How to Handle Family Business Conflicts

Family business management is enticing yet daunting. You work with loved ones each day and enjoy lunch together, yet you also must wear the supervisor hat.  
To limit conflict, family business advisers Carl Sohn and Michael Stolp of Northwest Farm Credit Services recommend adopting some proven practices to ensure intergenerational cooperation and smooth succession from one management team to the next.

When a problem surfaces, it’s helpful to treat communication as you would a flat tire.

“Think of driving down the road in a bus,” Sohn says. “You hear a flat tire, and you pull over immediately to fix
it. In family businesses, we brush it under the table and hope it gets better on its own.”

As more generations are added to the business, communication gets harder. Without communication, the flat tire is less likely to get fixed.

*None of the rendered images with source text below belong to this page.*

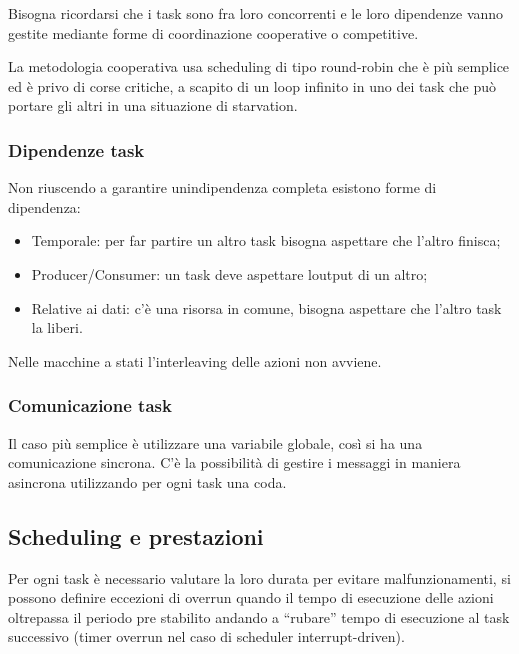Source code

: \documentclass[
]{article}
\providecommand{\tightlist}{%
  \setlength{\itemsep}{0pt}\setlength{\parskip}{0pt}}
\begin{document}
{}

{Bisogna ricordarsi che i task sono fra loro concorrenti e le loro
dipendenze vanno gestite mediante forme di coordinazione cooperative o
competitive.}

{}

{La metodologia cooperativa usa scheduling di tipo round-robin che è più
semplice ed è privo di corse critiche, a scapito di un loop infinito in
uno dei task che può portare gli altri in una situazione di starvation.}

\subsubsection{\texorpdfstring{{Dipendenze
task}}{Dipendenze task}}\label{h.30liklh7gu2m}

{Non riuscendo a garantire un\textquotesingle indipendenza completa
esistono forme di dipendenza:}

\begin{itemize}
\tightlist
\item
  {Temporale: per far partire un altro task bisogna aspettare che
  l'altro finisca;}
\item
  {Producer/Consumer: un task deve aspettare l\textquotesingle output di
  un altro;}
\item
  {Relative ai dati: c'è una risorsa in comune, bisogna aspettare che
  l'altro task la liberi.}
\end{itemize}

{}

{Nelle macchine a stati l'interleaving delle azioni non avviene.}

\subsubsection{\texorpdfstring{{Comunicazione
task}}{Comunicazione task}}\label{h.dv7ctx9nnl2c}

{Il caso più semplice è utilizzare una variabile globale, così si ha una
comunicazione sincrona. C'è la possibilità di gestire i messaggi in
maniera asincrona utilizzando per ogni task una coda.}

{}

\subsection{\texorpdfstring{{Scheduling e
prestazioni}}{Scheduling e prestazioni}}\label{h.ncqlbrd22hng}

{Per ogni task è necessario valutare la loro durata per evitare
malfunzionamenti, si possono definire eccezioni di overrun quando il
tempo di esecuzione delle azioni oltrepassa il periodo pre stabilito
andando a ``rubare'' tempo di esecuzione al task successivo (timer
overrun nel caso di scheduler interrupt-driven).}
\end{document}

Plan With Perspective. Achieve understanding by listening to the other person’s perspective and then restating it to them.

“This is the secret sauce to mutual respect,” Sohn says, “because now I have to reciprocate and truly listen to what you are saying and seek to understand your perspective.”

After listening to each other’s perspectives, both parties can reach a third alternative that likely is better than what either person would have suggested on his or her own.

It’s also important to develop family and business objectives, adds Kelvin Kleibold, a farm management extension specialist at Iowa State University. Written goals can be referenced as team members settle disagreements. They provide a record of goals the operation has set as well as objectives the family holds.

Take time to create an action plan, which states how team members will  put goals to work. Too many times, families develop plans but don’t hold people to them, Sohn says.

“Great plans can fall flat on their faces when we don’t have a plan to drive accountability,” Sohn explains.

Operational and strategic meetings might not sound enjoyable, but they are necessary to review and update farm business plans over time. Use operational meetings to set priorities each week. Strategic meetings can occur less frequently and should help develop strategies to reach long-term goals.

Hold Purposeful Meetings. At each of these meetings, equip team members with the resources they will need to achieve the goals, review any obstacles they might face and adjust plans as needed.

“Not having meetings is a little like planting a crop and not checking on it until it’s time for harvest,” Stolp points out. “It’s awfully hard to expect you’re going to get a great outcome then.”

Throughout the growing season and into harvest this year, remind your team of these strategies and continue to implement them. Efficient communication between generations will keep problems from getting bigger while fostering peace of mind and adding stability to your  operation’s bottom line.